I believed it will be wrong to start fanning and inciting hatred on religious and tribal lines and, a week after I am resolute that anyone heading towards this notion is treading a hornets’ nest.
So what matters to the ordinary people, what do they really, really want? Employment, housing, education, training, proper standard of living, consistent and regular power supply, better access to health and social care, safe roads and transports and better governance in all sphere of public and private institutions.
That’s what the ordinary Nigerian wants and should have. So what have they been fed? More of the same; poverty, insecurity, deprivation, lack or insufficient quality education, massive corruption, bribery, abuse of power, misappropriation of resources and capital.
So no one Christian or Muslim, Igbo, Hausa, Yoruba and other tribes are lily white, they are all tarred with the same brush. Our politicians are world renowned for their level of corruption and favouring one side over the other does not take the shine off the fact. What is wrong is wrong.
The truth needs to be told and I owe it to my children and those around me to do so. Without a doubt, I am a Nigerian, regardless of my tribe and religion. I will not be dictated to by the hate mongers to choose a camp.

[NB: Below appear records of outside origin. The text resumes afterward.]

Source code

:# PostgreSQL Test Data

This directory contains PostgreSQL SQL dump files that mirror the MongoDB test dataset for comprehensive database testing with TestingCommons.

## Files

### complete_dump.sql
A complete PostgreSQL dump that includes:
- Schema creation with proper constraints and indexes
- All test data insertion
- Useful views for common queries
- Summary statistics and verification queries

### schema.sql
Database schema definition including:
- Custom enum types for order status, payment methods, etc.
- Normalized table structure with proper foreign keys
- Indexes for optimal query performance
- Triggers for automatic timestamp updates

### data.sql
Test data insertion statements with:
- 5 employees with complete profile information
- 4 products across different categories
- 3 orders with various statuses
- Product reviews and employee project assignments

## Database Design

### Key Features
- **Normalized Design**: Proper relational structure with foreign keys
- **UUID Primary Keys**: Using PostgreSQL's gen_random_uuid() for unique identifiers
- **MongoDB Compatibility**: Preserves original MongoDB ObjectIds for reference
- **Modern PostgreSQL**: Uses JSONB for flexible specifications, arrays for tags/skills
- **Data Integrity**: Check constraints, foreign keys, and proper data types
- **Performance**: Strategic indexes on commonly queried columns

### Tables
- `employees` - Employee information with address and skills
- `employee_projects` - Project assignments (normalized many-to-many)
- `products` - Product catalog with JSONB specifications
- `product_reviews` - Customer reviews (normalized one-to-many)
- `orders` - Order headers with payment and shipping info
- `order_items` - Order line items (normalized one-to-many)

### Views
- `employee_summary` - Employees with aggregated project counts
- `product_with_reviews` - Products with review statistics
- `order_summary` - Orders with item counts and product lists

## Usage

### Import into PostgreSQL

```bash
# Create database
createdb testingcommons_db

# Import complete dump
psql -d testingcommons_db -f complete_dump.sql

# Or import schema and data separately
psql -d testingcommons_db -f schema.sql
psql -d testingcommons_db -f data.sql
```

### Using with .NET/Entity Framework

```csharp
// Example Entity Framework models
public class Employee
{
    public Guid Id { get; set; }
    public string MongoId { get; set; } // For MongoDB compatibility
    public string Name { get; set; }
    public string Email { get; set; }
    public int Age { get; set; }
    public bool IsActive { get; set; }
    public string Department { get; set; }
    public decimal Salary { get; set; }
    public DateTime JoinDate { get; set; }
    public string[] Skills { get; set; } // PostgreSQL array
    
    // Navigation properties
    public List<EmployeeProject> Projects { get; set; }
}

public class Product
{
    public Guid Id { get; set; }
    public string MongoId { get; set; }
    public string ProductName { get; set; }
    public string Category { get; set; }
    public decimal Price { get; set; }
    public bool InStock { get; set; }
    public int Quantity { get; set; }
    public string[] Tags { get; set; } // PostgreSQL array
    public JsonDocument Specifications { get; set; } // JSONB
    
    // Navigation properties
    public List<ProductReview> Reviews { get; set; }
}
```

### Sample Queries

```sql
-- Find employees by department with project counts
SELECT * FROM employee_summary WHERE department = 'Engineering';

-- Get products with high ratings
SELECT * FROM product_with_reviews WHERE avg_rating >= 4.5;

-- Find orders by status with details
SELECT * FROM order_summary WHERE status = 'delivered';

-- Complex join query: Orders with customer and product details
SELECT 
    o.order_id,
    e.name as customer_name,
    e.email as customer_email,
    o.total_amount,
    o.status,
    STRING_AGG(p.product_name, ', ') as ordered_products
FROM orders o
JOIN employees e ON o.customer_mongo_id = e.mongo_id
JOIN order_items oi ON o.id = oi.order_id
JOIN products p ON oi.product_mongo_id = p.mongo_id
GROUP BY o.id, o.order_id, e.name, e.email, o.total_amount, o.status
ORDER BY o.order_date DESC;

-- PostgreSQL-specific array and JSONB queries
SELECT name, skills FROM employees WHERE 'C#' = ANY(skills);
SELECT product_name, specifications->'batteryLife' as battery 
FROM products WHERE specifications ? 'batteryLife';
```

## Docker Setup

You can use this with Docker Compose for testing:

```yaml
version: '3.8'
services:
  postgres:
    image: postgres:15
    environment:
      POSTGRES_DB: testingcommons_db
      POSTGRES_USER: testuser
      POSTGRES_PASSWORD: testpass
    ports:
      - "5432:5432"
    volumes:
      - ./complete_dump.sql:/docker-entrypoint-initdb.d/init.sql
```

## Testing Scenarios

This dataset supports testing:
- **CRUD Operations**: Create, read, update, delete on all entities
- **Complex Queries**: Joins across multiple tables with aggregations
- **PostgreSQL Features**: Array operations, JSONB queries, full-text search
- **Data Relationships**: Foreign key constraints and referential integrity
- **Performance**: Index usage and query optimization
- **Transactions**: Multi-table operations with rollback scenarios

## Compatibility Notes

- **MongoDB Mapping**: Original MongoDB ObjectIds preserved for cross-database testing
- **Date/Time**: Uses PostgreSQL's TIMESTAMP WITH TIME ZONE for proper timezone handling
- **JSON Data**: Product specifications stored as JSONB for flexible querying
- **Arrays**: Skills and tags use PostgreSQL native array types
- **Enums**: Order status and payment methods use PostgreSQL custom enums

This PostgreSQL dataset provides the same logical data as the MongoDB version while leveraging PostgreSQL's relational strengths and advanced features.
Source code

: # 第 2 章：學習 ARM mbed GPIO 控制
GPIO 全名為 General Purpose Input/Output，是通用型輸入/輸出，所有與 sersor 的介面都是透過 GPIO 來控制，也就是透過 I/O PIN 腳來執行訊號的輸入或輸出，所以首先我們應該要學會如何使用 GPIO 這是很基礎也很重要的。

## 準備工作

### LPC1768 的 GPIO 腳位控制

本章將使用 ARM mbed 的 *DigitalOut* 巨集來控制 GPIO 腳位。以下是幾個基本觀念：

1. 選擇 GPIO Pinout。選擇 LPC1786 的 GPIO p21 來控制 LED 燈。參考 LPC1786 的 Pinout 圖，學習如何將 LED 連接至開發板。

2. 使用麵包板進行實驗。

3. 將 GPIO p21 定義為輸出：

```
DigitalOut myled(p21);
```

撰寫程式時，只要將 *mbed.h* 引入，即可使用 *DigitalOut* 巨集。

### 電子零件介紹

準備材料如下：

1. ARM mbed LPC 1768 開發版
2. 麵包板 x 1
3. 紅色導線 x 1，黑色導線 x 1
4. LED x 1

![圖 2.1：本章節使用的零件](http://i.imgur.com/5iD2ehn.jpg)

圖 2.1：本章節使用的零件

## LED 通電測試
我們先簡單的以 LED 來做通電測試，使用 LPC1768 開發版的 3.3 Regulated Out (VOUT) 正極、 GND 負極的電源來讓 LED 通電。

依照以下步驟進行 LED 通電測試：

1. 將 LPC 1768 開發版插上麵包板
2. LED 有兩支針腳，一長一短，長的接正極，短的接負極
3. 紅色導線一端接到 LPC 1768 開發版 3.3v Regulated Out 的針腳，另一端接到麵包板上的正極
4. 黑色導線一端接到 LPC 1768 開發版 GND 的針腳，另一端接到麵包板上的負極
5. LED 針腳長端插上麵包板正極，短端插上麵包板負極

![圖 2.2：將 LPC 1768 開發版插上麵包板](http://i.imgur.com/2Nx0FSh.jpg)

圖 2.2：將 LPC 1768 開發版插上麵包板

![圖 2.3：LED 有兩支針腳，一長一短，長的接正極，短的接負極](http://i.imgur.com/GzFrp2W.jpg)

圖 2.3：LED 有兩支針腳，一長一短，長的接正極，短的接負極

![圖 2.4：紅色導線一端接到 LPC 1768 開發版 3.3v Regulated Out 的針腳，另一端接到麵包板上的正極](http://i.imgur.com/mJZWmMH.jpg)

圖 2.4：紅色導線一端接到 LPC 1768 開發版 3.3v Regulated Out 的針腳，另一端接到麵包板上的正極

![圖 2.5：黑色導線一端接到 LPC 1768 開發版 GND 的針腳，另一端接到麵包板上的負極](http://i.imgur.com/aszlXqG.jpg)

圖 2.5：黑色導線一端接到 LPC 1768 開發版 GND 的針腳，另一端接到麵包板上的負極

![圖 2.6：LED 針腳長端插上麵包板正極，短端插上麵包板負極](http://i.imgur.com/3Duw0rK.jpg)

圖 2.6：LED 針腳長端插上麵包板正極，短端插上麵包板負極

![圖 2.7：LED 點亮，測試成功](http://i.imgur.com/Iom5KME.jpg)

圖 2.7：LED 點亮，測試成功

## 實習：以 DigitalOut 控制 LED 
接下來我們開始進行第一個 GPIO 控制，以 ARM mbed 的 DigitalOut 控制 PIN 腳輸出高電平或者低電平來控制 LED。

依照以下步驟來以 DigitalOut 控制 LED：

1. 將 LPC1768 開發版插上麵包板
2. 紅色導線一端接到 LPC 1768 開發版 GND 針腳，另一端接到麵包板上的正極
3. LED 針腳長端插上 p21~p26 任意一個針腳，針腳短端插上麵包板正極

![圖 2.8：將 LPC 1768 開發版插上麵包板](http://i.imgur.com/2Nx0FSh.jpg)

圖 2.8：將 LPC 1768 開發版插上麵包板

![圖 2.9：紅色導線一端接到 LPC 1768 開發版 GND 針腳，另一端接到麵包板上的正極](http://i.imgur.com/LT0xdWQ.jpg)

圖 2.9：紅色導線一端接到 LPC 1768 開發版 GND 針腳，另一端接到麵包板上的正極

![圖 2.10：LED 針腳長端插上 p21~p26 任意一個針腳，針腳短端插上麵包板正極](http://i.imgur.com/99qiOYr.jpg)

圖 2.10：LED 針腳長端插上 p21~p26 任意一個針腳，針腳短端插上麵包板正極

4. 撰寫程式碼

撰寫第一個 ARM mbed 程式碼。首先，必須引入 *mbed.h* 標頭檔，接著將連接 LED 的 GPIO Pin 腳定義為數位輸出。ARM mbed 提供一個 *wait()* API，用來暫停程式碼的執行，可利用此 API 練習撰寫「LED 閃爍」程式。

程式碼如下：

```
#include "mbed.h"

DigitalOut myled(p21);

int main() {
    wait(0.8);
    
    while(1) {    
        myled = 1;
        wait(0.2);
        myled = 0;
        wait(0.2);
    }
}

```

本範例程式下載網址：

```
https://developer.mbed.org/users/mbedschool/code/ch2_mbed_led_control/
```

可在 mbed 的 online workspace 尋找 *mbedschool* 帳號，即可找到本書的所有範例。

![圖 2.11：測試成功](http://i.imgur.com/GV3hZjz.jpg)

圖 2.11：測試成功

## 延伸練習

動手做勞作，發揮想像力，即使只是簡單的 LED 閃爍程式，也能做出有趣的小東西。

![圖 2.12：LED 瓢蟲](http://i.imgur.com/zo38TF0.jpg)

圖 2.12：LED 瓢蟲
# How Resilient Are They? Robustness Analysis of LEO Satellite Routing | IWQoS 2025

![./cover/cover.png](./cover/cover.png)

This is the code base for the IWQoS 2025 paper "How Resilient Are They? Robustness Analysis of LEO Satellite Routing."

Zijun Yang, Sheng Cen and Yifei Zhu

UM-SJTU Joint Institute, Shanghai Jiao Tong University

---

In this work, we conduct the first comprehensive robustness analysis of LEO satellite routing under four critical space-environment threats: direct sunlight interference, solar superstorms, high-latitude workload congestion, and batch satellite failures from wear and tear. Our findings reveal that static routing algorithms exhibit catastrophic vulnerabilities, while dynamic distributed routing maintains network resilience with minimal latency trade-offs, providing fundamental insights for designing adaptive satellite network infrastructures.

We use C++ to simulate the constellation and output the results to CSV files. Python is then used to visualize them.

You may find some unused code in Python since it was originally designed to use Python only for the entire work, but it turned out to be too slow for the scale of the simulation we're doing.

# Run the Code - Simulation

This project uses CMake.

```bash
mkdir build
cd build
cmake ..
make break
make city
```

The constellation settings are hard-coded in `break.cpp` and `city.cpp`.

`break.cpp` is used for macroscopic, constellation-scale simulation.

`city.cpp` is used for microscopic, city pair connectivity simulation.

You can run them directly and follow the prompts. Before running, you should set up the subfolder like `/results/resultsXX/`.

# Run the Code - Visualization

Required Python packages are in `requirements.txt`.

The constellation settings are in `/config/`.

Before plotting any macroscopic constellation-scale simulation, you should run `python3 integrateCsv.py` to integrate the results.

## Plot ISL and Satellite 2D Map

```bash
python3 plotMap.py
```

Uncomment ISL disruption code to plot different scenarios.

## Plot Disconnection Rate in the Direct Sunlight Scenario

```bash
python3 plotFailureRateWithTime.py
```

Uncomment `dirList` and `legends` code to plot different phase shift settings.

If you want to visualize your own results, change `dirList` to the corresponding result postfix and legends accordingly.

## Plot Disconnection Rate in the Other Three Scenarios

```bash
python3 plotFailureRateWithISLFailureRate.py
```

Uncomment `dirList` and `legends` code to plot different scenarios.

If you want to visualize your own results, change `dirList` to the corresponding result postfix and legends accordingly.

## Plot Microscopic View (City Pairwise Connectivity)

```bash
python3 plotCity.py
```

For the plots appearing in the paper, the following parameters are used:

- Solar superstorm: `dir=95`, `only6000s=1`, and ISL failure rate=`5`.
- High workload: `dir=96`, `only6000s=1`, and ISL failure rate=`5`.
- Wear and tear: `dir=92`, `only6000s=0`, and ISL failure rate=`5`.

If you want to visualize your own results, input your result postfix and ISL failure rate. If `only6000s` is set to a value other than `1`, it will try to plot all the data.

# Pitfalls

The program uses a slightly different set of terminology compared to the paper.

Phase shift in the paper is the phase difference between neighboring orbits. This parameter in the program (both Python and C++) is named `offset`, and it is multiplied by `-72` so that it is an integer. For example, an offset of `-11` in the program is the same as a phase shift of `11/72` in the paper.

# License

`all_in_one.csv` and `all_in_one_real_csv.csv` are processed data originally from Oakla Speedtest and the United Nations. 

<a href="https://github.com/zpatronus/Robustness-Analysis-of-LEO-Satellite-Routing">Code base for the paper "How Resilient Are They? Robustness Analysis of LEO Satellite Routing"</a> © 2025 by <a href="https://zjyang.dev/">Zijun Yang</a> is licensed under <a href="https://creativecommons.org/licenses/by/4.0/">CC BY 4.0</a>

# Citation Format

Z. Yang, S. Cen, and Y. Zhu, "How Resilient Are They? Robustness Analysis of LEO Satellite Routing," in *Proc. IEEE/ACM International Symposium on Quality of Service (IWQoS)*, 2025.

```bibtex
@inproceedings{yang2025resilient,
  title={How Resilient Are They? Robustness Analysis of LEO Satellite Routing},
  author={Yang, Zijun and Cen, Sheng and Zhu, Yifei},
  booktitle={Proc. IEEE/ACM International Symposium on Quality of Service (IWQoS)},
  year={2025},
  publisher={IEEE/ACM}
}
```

Let it be said there is good and bad in people of all religions and tribes after all. What I disagree most vehemently is the need for anyone to discard my opinion as invalid because it is not in line with their beliefs. It is a free world, don’t you think? And I will defend my right and their rights to their opinion no matter what.
Let it be said, my religion and tribe does not define me as it is part of who I am but not all I am. It is bad enough to face discrimination as a black person in the UK and around the world but to have to deal with the level of prejudice and stereotype in a country we call our own I find this so disturbing and oxymoronic.
We fail to address this malady within our so-called elders who should know better we maybe storing problems for generation to come.
Mail bag response;
Your write up-To be a critic: say nothing positive, do nothing positive and be nothing positive in the Vanguard Newspaper of Sunday, November 17, 2013 is a treasure.
The current crops of Christian leaders are half-baked religious leaders who never studied comparative religion to have a wider scope. They are shareholders in most of these interest charging bank, who see Islamic Banking as a challenge to their business.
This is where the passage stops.